# [PROBLEM DESCRIPTION]
Among the entries that follow, find every line with the word "mathcal" and list it.

╔══

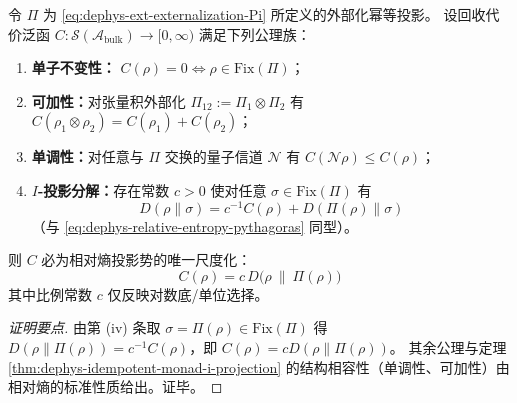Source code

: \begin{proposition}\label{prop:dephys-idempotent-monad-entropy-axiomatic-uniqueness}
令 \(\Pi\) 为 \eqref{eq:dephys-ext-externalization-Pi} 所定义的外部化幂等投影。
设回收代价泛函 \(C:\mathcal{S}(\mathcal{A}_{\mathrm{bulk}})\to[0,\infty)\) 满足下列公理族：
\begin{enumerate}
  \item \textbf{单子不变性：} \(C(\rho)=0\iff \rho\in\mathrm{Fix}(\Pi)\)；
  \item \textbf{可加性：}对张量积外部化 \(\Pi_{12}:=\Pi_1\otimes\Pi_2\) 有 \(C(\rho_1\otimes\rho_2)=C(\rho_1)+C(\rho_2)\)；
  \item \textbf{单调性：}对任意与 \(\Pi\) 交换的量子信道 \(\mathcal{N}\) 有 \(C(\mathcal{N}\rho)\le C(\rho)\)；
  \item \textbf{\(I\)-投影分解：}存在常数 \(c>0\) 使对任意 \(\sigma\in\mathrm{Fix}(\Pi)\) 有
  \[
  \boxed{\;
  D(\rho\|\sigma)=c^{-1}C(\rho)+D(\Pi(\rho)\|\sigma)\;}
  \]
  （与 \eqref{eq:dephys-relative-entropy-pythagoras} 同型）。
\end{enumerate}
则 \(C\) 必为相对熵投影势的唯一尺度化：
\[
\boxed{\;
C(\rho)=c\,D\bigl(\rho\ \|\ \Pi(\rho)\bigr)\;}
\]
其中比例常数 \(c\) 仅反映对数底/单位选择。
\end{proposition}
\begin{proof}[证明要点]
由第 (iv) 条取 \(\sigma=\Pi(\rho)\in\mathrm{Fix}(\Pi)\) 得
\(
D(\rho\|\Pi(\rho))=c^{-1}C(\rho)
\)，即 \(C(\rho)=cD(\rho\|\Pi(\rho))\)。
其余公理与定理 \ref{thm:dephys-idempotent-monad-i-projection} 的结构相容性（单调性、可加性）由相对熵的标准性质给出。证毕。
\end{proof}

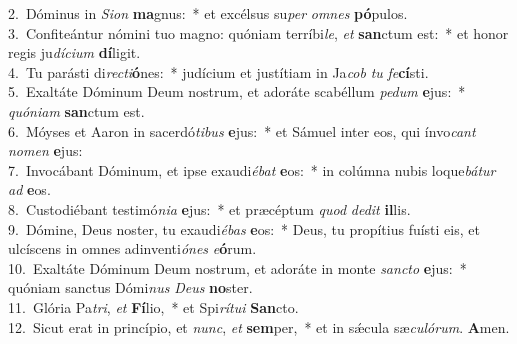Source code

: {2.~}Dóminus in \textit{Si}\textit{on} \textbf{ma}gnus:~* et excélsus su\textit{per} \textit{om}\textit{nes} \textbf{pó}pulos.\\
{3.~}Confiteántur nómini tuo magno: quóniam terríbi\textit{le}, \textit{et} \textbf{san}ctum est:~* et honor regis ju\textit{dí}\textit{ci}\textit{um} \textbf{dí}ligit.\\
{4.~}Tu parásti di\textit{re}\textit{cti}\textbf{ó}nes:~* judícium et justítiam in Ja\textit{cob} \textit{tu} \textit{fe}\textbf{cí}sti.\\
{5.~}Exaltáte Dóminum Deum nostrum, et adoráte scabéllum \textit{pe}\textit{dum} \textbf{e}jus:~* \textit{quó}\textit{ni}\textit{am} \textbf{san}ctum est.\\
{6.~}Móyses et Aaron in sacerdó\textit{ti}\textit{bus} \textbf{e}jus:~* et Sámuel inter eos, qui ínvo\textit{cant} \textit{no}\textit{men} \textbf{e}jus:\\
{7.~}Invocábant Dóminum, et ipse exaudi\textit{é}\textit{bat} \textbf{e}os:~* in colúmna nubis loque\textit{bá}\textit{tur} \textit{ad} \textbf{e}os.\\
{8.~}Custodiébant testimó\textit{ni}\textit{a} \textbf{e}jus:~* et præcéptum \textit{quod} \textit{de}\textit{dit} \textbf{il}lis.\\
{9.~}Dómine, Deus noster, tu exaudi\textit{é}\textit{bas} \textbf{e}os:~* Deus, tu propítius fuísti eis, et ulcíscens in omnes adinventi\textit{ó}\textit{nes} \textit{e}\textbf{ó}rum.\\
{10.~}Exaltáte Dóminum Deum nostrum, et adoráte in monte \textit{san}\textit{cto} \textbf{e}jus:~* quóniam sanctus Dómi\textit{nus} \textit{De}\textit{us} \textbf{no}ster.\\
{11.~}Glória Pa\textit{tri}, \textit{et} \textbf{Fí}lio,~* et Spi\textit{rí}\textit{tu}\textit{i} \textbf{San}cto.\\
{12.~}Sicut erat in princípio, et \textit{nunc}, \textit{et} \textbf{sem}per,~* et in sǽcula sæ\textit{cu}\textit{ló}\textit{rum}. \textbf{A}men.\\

╚══
╔══

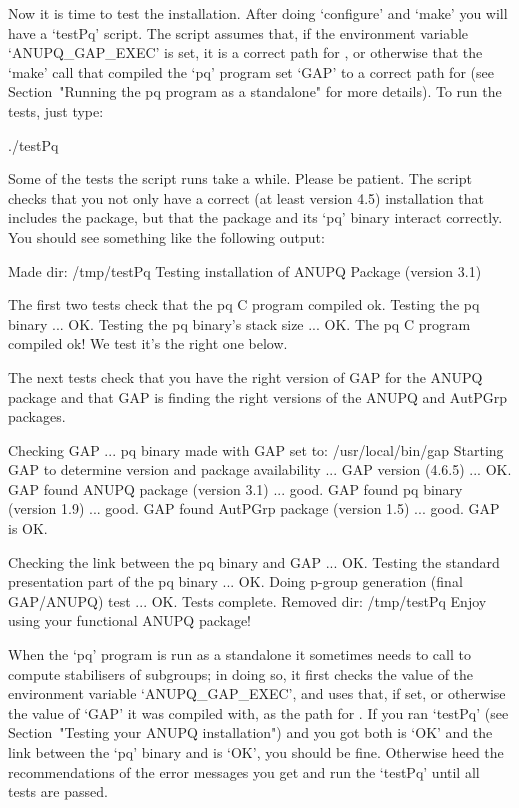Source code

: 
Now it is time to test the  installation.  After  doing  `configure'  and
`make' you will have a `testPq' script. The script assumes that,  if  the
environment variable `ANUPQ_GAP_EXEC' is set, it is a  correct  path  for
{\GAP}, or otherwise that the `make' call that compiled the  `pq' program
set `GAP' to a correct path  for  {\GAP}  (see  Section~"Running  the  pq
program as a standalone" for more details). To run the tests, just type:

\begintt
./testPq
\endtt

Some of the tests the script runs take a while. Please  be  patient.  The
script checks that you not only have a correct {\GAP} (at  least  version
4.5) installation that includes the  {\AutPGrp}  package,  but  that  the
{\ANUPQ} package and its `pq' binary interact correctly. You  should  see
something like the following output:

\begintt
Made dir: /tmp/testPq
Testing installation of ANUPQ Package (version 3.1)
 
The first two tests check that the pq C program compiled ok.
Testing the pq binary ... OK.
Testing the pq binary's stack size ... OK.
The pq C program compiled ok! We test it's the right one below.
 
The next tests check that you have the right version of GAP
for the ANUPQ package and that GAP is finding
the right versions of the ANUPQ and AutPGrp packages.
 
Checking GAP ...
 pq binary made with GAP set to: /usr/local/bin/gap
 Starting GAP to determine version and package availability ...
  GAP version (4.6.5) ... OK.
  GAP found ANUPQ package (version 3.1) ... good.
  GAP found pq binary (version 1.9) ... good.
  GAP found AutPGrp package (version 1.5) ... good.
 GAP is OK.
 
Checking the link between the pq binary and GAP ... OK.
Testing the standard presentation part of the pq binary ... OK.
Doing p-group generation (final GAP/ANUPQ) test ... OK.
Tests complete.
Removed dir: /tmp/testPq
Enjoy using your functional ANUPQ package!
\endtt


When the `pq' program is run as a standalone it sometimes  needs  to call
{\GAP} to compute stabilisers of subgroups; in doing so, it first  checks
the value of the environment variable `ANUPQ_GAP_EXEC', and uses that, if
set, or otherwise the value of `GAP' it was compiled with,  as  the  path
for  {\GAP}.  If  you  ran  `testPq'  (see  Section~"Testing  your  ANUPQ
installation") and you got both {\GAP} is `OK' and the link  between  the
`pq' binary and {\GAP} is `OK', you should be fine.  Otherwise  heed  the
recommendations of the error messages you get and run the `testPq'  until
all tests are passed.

╚══
╔══

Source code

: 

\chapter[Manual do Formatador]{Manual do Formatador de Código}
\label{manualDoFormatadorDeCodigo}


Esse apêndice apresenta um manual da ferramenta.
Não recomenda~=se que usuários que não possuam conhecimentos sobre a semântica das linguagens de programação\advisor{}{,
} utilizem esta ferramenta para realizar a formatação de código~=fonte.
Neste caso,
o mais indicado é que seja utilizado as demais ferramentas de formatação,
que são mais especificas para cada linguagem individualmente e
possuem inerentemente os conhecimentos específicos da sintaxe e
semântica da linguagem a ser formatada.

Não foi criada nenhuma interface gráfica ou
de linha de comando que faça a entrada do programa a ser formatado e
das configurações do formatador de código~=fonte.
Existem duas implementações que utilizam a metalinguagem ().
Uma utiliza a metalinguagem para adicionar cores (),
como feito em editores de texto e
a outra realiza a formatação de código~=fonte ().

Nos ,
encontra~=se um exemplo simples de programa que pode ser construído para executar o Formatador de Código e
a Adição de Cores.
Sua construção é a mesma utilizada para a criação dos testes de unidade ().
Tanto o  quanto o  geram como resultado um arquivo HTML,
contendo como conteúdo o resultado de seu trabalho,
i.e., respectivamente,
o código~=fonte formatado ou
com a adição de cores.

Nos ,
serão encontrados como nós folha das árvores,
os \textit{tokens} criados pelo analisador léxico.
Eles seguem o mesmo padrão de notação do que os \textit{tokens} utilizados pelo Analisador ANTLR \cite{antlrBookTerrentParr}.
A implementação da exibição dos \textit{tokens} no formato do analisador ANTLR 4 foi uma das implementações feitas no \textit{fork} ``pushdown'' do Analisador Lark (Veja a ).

╚══

# [TASK RESULT]
设回收代价泛函 \(C:\mathcal{S}(\mathcal{A}_{\mathrm{bulk}})\to[0,\infty)\) 满足下列公理族：
  \item \textbf{单调性：}对任意与 \(\Pi\) 交换的量子信道 \(\mathcal{N}\) 有 \(C(\mathcal{N}\rho)\le C(\rho)\)；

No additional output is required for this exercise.